To put how important this is in context, we’ve found that about 30% of the production databases use default configuration parameters, which are set to be compatible with the minimum hardware requirements of MySQL/Postgres and too conservative for most modern systems. If you tune your database, you can improve performance and save money, but it’s a tedious task that requires in-house expertise or taking the time to do it yourself. Hiring a database administrator is prohibitively expensive for many companies, so other technical employees—engineers or DevOps—get stuck with the responsibility. Without formal training or previous experience, they rely on documentation and blog posts to tune their databases.
Database performance tuning covers a variety of activities, not just configuration tuning, so we expanded the service to provide a more holistic database tuning experience for our customers. As part of OtterTune v1.5, added health checks to help tune indexes and identify other problems related to resource utilization, cache management, and general database efficiency.
How OtterTune works
OtterTune connects to your database. We support AWS RDS and Aurora, including serverless, for Postgres and MySQL.
Step 1: Permissioning- The user grants OtterTune certain AWS IAM permissions so we can collect metadata from RDS about your database instances, and metrics from Cloudwatch and Performance Insights.
Step 2: Set up telemetry collection- OtterTune supplies an open-source agent that can be deployed in your infrastructure that’s able to connect directly to your database. This lets us collect telemetry, which includes internal runtime metrics, query summaries, etc.—the data that OtterTune uses to tune your database.
Step 3: Start the tuning process- The agent receives telemetry data from the database and AWS from the standard APIs, storing that data in our central repository.
Step 4: Training the model- The compute engine begins training models to predict database behavior using the data it just collected, plus all of the previous data from the database.
Step 5: Generating a better config- OtterTune generates a config that should improve performance based on what it’s seen in the past. It also uses the performance data to generate health check recommendations, which show up in the OtterTune interface.
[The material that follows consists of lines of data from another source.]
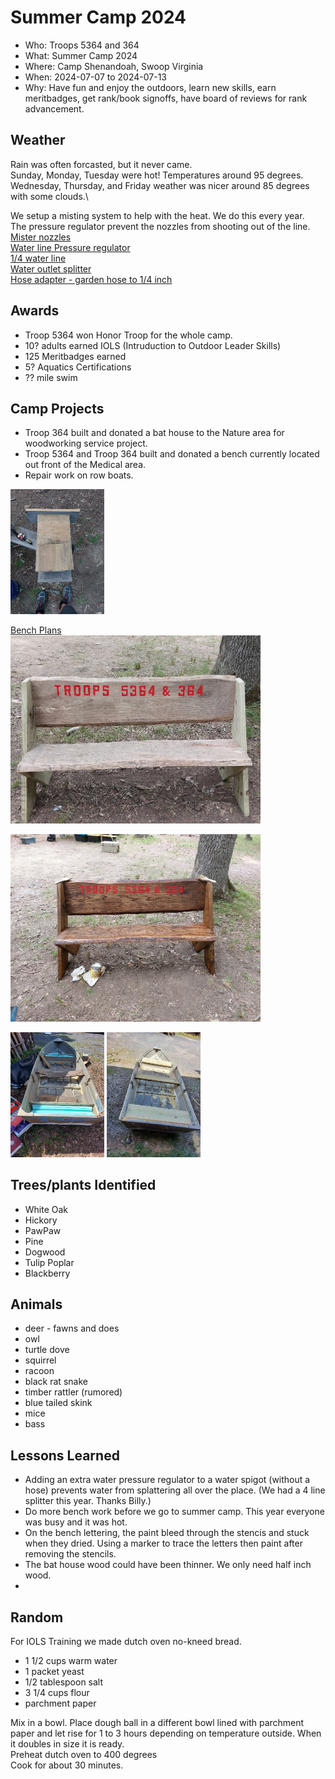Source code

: # Summer Camp 2024
- Who: Troops 5364 and 364
- What: Summer Camp 2024 
- Where: Camp Shenandoah, Swoop Virginia 
- When: 2024-07-07 to 2024-07-13
- Why: Have fun and enjoy the outdoors, learn new skills, earn meritbadges, get rank/book signoffs, have board of reviews for rank advancement.

## Weather

Rain was often forcasted, but it never came.\
Sunday, Monday, Tuesday were hot! Temperatures around 95 degrees.\
Wednesday, Thursday, and Friday weather was nicer around 85 degrees with some clouds.\

We setup a misting system to help with the heat. We do this every year.\
The pressure regulator prevent the nozzles from shooting out of the line.\
[Mister nozzles](https://www.amazon.com/dp/B0922PCQSG?ref=ppx_yo2ov_dt_b_product_details&th=1)\
[Water line Pressure regulator](https://www.homedepot.com/p/Rain-Bird-Drip-25-psi-Pressure-Regulator-for-3-4-in-FHT-x-3-4-in-MHT-HT07525PSX/202262484)\
[1/4 water line](https://www.homedepot.com/p/Rain-Bird-1-4-in-x-100-ft-Distribution-Tubing-for-Drip-Irrigation-T22-100SX/202078362)\
[Water outlet splitter](https://www.homedepot.com/p/Morvat-Brass-Garden-Hose-Splitter-Heavy-Duty-2-Way-Hose-Connector-Fitting-MOR-BCONNECTOR-2-A/316286197)\
[Hose adapter - garden hose to 1/4 inch](https://www.homedepot.com/p/Everbilt-3-4-in-FHT-x-1-4-in-O-D-Compression-Brass-Adapter-Fitting-801789/207176917)


## Awards 

- Troop 5364 won Honor Troop for the whole camp.
- 10? adults earned IOLS (Intruduction to Outdoor Leader Skills)
- 125 Meritbadges earned
- 5? Aquatics Certifications
- ?? mile swim

## Camp Projects

- Troop 364 built and donated a bat house to the Nature area for woodworking service project.
- Troop 5364 and Troop 364 built and donated a bench currently located out front of the Medical area.
- Repair work on row boats.

<img src="../images/summer_camp_2024/Birdhouse.jpg" alt="bat house" width="150"/>

[Bench Plans](https://rogueengineer.com/diy-outdoor-bench-plans-with-back/)\
<img src="../images/summer_camp_2024/bench_unstained.jpg" alt="bench unstained" width="400"/>

<img src="../images/summer_camp_2024/bench_stained.jpg" alt="bench unstained" width="400"/>

<img src="../images/summer_camp_2024/boat_repair_before.jpg" alt="bench unstained" width="150"/> <img src="../images/summer_camp_2024/boat_repair_after.jpg" alt="bench unstained" width="150"/>

## Trees/plants Identified
- White Oak
- Hickory
- PawPaw
- Pine
- Dogwood
- Tulip Poplar
- Blackberry

  
## Animals
- deer - fawns and does
- owl
- turtle dove
- squirrel
- racoon
- black rat snake
- timber rattler (rumored)
- blue tailed skink
- mice
- bass
   
## Lessons Learned 

- Adding an extra water pressure regulator to a water spigot (without a hose) prevents water from splattering all over the place. (We had a 4 line splitter this year. Thanks Billy.)
- Do more bench work before we go to summer camp. This year everyone was busy and it was hot.
- On the bench lettering, the paint bleed through the stencis and stuck when they dried. Using a marker to trace the letters then paint after removing the stencils.
- The bat house wood could have been thinner. We only need half inch wood.
- 

## Random

For IOLS Training we made dutch oven no-kneed bread.

- 1 1/2 cups warm water
- 1 packet yeast
- 1/2 tablespoon salt
- 3 1/4 cups flour
- parchment paper

Mix in a bowl. Place dough ball in a different bowl lined with parchment paper and let rise for 1 to 3 hours depending on temperature outside. When it doubles in size it is ready.\
Preheat dutch oven to 400 degrees\
Cook for about 30 minutes.


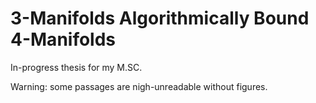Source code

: # 3-Manifolds Algorithmically Bound 4-Manifolds

In-progress thesis for my M.SC.

Warning: some passages are nigh-unreadable without figures.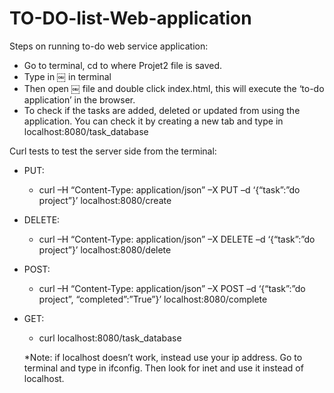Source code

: # TO-DO-list-Web-application

Steps on running to-do web service application:
  - Go to terminal, cd to where Projet2 file is saved.
  - Type in ￼ in terminal
  - Then open ￼ file and double click index.html,
      this will execute the ‘to-do application’ in the browser.
  - To check if the tasks are added, deleted or updated from
      using the application. You can check it by creating a new tab and type in localhost:8080/task_database
      
      
  Curl tests to test the server side from the terminal: 
   - PUT:
      - curl –H “Content-Type: application/json” –X PUT –d ‘{“task”:”do project”}’ localhost:8080/create
   - DELETE:
      - curl –H “Content-Type: application/json” –X DELETE –d ‘{“task”:”do project”}’ localhost:8080/delete
   - POST:
      - curl –H “Content-Type: application/json” –X POST –d ‘{“task”:”do project”, “completed”:”True”}’ localhost:8080/complete
   - GET:
       - curl localhost:8080/task_database
       
      *Note: if localhost doesn’t work, instead use your ip address. 
      Go to terminal and type in ifconfig. Then look for inet and use it instead of localhost.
As you continue using OtterTune and it observes more data, your configs improve. Once a new config is available, it gets passed back to the agent, which then applies it to the database. There are a few different ways to do this. There’s a fully manual option where you can update the recommended configuration parameters in the database yourself. Then, there’s a fully autonomous setting, where OtterTune continues to apply new configs on behalf of the user. Finally, there’s a human-in-the-loop option, where OtterTune prompts the user to review and approve the config before applying it. We also periodically generate health checks, with the understanding that this is an ongoing process, and failures do occur over time.
OtterTune v1.5 Features
Health checks automatically detect issues in your database and provide recommendations on how to fix the problem. Unlike the config applications, health checks are recommended by OtterTune and users elect to apply them. We provide them at a few different levels: database, index, table, and autovacuum.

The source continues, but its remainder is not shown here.